◆ **TRY IT**: Extract the text of every entry below exactly; leave images out.

◆ **RECORDS FOR THE EXERCISE**:
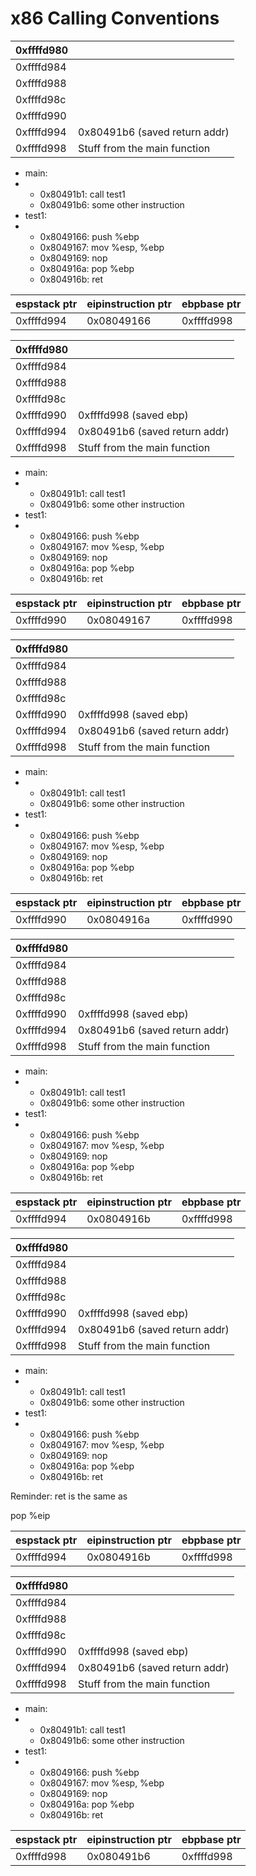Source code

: # x86 Calling Conventions

| 0xffffd980 |  |
| :--- | :--- |
| 0xffffd984 |  |
| 0xffffd988 |  |
| 0xffffd98c |  |
| 0xffffd990 |  |
| 0xffffd994 | 0x80491b6 \(saved return addr\) |
| 0xffffd998 | Stuff from the main function |

* main:
* * 0x80491b1: call test1
  * 0x80491b6: some other instruction
* test1:
* * 0x8049166: push %ebp
  * 0x8049167: mov %esp, %ebp
  * 0x8049169: nop
  * 0x804916a: pop %ebp
  * 0x804916b: ret

| espstack ptr | eipinstruction ptr | ebpbase ptr |
| :--- | :--- | :--- |
| 0xffffd994 | 0x08049166 | 0xffffd998 |

| 0xffffd980 |  |
| :--- | :--- |
| 0xffffd984 |  |
| 0xffffd988 |  |
| 0xffffd98c |  |
| 0xffffd990 | 0xffffd998 \(saved ebp\) |
| 0xffffd994 | 0x80491b6 \(saved return addr\) |
| 0xffffd998 | Stuff from the main function |

* main:
* * 0x80491b1: call test1
  * 0x80491b6: some other instruction
* test1:
* * 0x8049166: push %ebp
  * 0x8049167: mov %esp, %ebp
  * 0x8049169: nop
  * 0x804916a: pop %ebp
  * 0x804916b: ret

| espstack ptr | eipinstruction ptr | ebpbase ptr |
| :--- | :--- | :--- |
| 0xffffd990 | 0x08049167 | 0xffffd998 |

| 0xffffd980 |  |
| :--- | :--- |
| 0xffffd984 |  |
| 0xffffd988 |  |
| 0xffffd98c |  |
| 0xffffd990 | 0xffffd998 \(saved ebp\) |
| 0xffffd994 | 0x80491b6 \(saved return addr\) |
| 0xffffd998 | Stuff from the main function |

* main:
* * 0x80491b1: call test1
  * 0x80491b6: some other instruction
* test1:
* * 0x8049166: push %ebp
  * 0x8049167: mov %esp, %ebp
  * 0x8049169: nop
  * 0x804916a: pop %ebp
  * 0x804916b: ret

| espstack ptr | eipinstruction ptr | ebpbase ptr |
| :--- | :--- | :--- |
| 0xffffd990 | 0x0804916a | 0xffffd990 |

| 0xffffd980 |  |
| :--- | :--- |
| 0xffffd984 |  |
| 0xffffd988 |  |
| 0xffffd98c |  |
| 0xffffd990 | 0xffffd998 \(saved ebp\) |
| 0xffffd994 | 0x80491b6 \(saved return addr\) |
| 0xffffd998 | Stuff from the main function |

* main:
* * 0x80491b1: call test1
  * 0x80491b6: some other instruction
* test1:
* * 0x8049166: push %ebp
  * 0x8049167: mov %esp, %ebp
  * 0x8049169: nop
  * 0x804916a: pop %ebp
  * 0x804916b: ret

| espstack ptr | eipinstruction ptr | ebpbase ptr |
| :--- | :--- | :--- |
| 0xffffd994 | 0x0804916b | 0xffffd998 |

| 0xffffd980 |  |
| :--- | :--- |
| 0xffffd984 |  |
| 0xffffd988 |  |
| 0xffffd98c |  |
| 0xffffd990 | 0xffffd998 \(saved ebp\) |
| 0xffffd994 | 0x80491b6 \(saved return addr\) |
| 0xffffd998 | Stuff from the main function |

* main:
* * 0x80491b1: call test1
  * 0x80491b6: some other instruction
* test1:
* * 0x8049166: push %ebp
  * 0x8049167: mov %esp, %ebp
  * 0x8049169: nop
  * 0x804916a: pop %ebp
  * 0x804916b: ret

Reminder: ret is the same as

pop %eip

| espstack ptr | eipinstruction ptr | ebpbase ptr |
| :--- | :--- | :--- |
| 0xffffd994 | 0x0804916b | 0xffffd998 |

| 0xffffd980 |  |
| :--- | :--- |
| 0xffffd984 |  |
| 0xffffd988 |  |
| 0xffffd98c |  |
| 0xffffd990 | 0xffffd998 \(saved ebp\) |
| 0xffffd994 | 0x80491b6 \(saved return addr\) |
| 0xffffd998 | Stuff from the main function |

* main:
* * 0x80491b1: call test1
  * 0x80491b6: some other instruction
* test1:
* * 0x8049166: push %ebp
  * 0x8049167: mov %esp, %ebp
  * 0x8049169: nop
  * 0x804916a: pop %ebp
  * 0x804916b: ret

| espstack ptr | eipinstruction ptr | ebpbase ptr |
| :--- | :--- | :--- |
| 0xffffd998 | 0x080491b6 | 0xffffd998 |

◆ **EXERCISE RESPONSE**:
Source code

: # x86 Calling Conventions

| 0xffffd980 |  |
| :--- | :--- |
| 0xffffd984 |  |
| 0xffffd988 |  |
| 0xffffd98c |  |
| 0xffffd990 |  |
| 0xffffd994 | 0x80491b6 \(saved return addr\) |
| 0xffffd998 | Stuff from the main function |

* main:
* * 0x80491b1: call test1
  * 0x80491b6: some other instruction
* test1:
* * 0x8049166: push %ebp
  * 0x8049167: mov %esp, %ebp
  * 0x8049169: nop
  * 0x804916a: pop %ebp
  * 0x804916b: ret

| espstack ptr | eipinstruction ptr | ebpbase ptr |
| :--- | :--- | :--- |
| 0xffffd994 | 0x08049166 | 0xffffd998 |

| 0xffffd980 |  |
| :--- | :--- |
| 0xffffd984 |  |
| 0xffffd988 |  |
| 0xffffd98c |  |
| 0xffffd990 | 0xffffd998 \(saved ebp\) |
| 0xffffd994 | 0x80491b6 \(saved return addr\) |
| 0xffffd998 | Stuff from the main function |

* main:
* * 0x80491b1: call test1
  * 0x80491b6: some other instruction
* test1:
* * 0x8049166: push %ebp
  * 0x8049167: mov %esp, %ebp
  * 0x8049169: nop
  * 0x804916a: pop %ebp
  * 0x804916b: ret

| espstack ptr | eipinstruction ptr | ebpbase ptr |
| :--- | :--- | :--- |
| 0xffffd990 | 0x08049167 | 0xffffd998 |

| 0xffffd980 |  |
| :--- | :--- |
| 0xffffd984 |  |
| 0xffffd988 |  |
| 0xffffd98c |  |
| 0xffffd990 | 0xffffd998 \(saved ebp\) |
| 0xffffd994 | 0x80491b6 \(saved return addr\) |
| 0xffffd998 | Stuff from the main function |

* main:
* * 0x80491b1: call test1
  * 0x80491b6: some other instruction
* test1:
* * 0x8049166: push %ebp
  * 0x8049167: mov %esp, %ebp
  * 0x8049169: nop
  * 0x804916a: pop %ebp
  * 0x804916b: ret

| espstack ptr | eipinstruction ptr | ebpbase ptr |
| :--- | :--- | :--- |
| 0xffffd990 | 0x0804916a | 0xffffd990 |

| 0xffffd980 |  |
| :--- | :--- |
| 0xffffd984 |  |
| 0xffffd988 |  |
| 0xffffd98c |  |
| 0xffffd990 | 0xffffd998 \(saved ebp\) |
| 0xffffd994 | 0x80491b6 \(saved return addr\) |
| 0xffffd998 | Stuff from the main function |

* main:
* * 0x80491b1: call test1
  * 0x80491b6: some other instruction
* test1:
* * 0x8049166: push %ebp
  * 0x8049167: mov %esp, %ebp
  * 0x8049169: nop
  * 0x804916a: pop %ebp
  * 0x804916b: ret

| espstack ptr | eipinstruction ptr | ebpbase ptr |
| :--- | :--- | :--- |
| 0xffffd994 | 0x0804916b | 0xffffd998 |

| 0xffffd980 |  |
| :--- | :--- |
| 0xffffd984 |  |
| 0xffffd988 |  |
| 0xffffd98c |  |
| 0xffffd990 | 0xffffd998 \(saved ebp\) |
| 0xffffd994 | 0x80491b6 \(saved return addr\) |
| 0xffffd998 | Stuff from the main function |

* main:
* * 0x80491b1: call test1
  * 0x80491b6: some other instruction
* test1:
* * 0x8049166: push %ebp
  * 0x8049167: mov %esp, %ebp
  * 0x8049169: nop
  * 0x804916a: pop %ebp
  * 0x804916b: ret

Reminder: ret is the same as

pop %eip

| espstack ptr | eipinstruction ptr | ebpbase ptr |
| :--- | :--- | :--- |
| 0xffffd994 | 0x0804916b | 0xffffd998 |

| 0xffffd980 |  |
| :--- | :--- |
| 0xffffd984 |  |
| 0xffffd988 |  |
| 0xffffd98c |  |
| 0xffffd990 | 0xffffd998 \(saved ebp\) |
| 0xffffd994 | 0x80491b6 \(saved return addr\) |
| 0xffffd998 | Stuff from the main function |

* main:
* * 0x80491b1: call test1
  * 0x80491b6: some other instruction
* test1:
* * 0x8049166: push %ebp
  * 0x8049167: mov %esp, %ebp
  * 0x8049169: nop
  * 0x804916a: pop %ebp
  * 0x804916b: ret

| espstack ptr | eipinstruction ptr | ebpbase ptr |
| :--- | :--- | :--- |
| 0xffffd998 | 0x080491b6 | 0xffffd998 |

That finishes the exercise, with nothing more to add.